The primary muscle worked on this exercise is the transverse abdominus (the abdominal wall). This is the muscle wall underneath your abs. You don’t see it, you just see the effects of it. The abdominal wall should hold your organs in tight, but if it is weak, it will not be able to withstand the pressure and it will bulge out, forming a potbelly. You can do all the external ab exercises you want, but if your abdominal wall is loose, you will still have a potbelly. Performing Vacuums regularly and correctly will greatly tighten and strengthen the abdominal wall, allowing you to create the tight lean waist that you desire. Anyone from an couch potato to an elite level athlete or personal trainer should see progress from doing these.

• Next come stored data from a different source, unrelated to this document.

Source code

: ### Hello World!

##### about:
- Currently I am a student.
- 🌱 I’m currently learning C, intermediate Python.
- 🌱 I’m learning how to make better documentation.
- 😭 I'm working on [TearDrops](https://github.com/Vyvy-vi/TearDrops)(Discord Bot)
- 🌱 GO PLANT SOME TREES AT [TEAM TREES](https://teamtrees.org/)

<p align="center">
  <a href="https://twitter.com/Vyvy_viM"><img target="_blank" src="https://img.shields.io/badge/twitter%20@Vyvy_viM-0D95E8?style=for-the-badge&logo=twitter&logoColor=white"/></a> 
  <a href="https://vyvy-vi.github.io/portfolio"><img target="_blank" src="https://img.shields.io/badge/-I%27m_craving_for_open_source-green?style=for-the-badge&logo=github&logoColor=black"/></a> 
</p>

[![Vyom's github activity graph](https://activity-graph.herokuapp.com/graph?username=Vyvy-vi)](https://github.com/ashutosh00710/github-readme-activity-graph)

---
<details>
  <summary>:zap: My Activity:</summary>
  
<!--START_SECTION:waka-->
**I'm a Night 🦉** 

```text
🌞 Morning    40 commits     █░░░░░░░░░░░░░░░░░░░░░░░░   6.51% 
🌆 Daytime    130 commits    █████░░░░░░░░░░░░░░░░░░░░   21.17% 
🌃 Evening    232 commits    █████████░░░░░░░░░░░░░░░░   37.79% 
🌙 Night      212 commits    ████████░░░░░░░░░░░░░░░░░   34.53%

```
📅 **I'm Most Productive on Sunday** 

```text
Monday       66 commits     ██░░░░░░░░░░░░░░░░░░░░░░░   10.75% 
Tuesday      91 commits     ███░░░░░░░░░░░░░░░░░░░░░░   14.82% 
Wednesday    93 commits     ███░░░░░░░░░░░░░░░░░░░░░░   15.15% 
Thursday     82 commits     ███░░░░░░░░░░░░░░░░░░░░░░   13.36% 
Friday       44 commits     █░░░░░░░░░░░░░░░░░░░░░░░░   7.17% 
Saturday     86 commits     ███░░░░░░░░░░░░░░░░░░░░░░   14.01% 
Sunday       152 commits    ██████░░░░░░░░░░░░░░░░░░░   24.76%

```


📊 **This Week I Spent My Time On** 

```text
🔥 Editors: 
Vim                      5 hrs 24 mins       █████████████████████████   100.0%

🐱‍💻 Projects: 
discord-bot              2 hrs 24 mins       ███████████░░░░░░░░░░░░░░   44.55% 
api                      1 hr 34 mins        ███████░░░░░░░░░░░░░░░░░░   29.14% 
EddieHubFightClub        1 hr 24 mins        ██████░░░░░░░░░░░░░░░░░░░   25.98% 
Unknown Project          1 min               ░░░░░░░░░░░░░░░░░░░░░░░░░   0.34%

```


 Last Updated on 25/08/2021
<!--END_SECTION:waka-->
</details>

This exercise is performed on the ground on all fours (on your hands and knees). Once you are set, take a deep breath and fully expand your lungs as much as possible. Then exhale completely (strain to get every bit of air out) as you push your stomach tightly inward as much as possible. Make sure to pull your abdomen in very tightly all the way down to the pelvic area (the entire area from the bottom of your ribcage down to the lower abdominal/pelvic area should be pulled in as tightly as possible). Most people are able to learn to pull in the upper abdominal area fairly easily but find it very difficult to pull in the lower pelvic area. In order to bring this lower abdominal area in fully, you must tightly activate the pelvic floor muscles. The pelvic floor muscles are the muscles that you use stop the flow of urine. Utilizing these pelvic floor muscles, focus intensely on getting every last bit of air out of your body. You will find that the harder you can strain to push your air out, the tighter your abdominal wall will pull inward.
Hold this position as tightly as possible for as long as possible without breathing back in. After you have held your breath out for as long as possible, take a couple of quick recovery breaths to get your wind back. As soon as you are ready, take another deep breath in, fully expand your lungs, and repeat the process.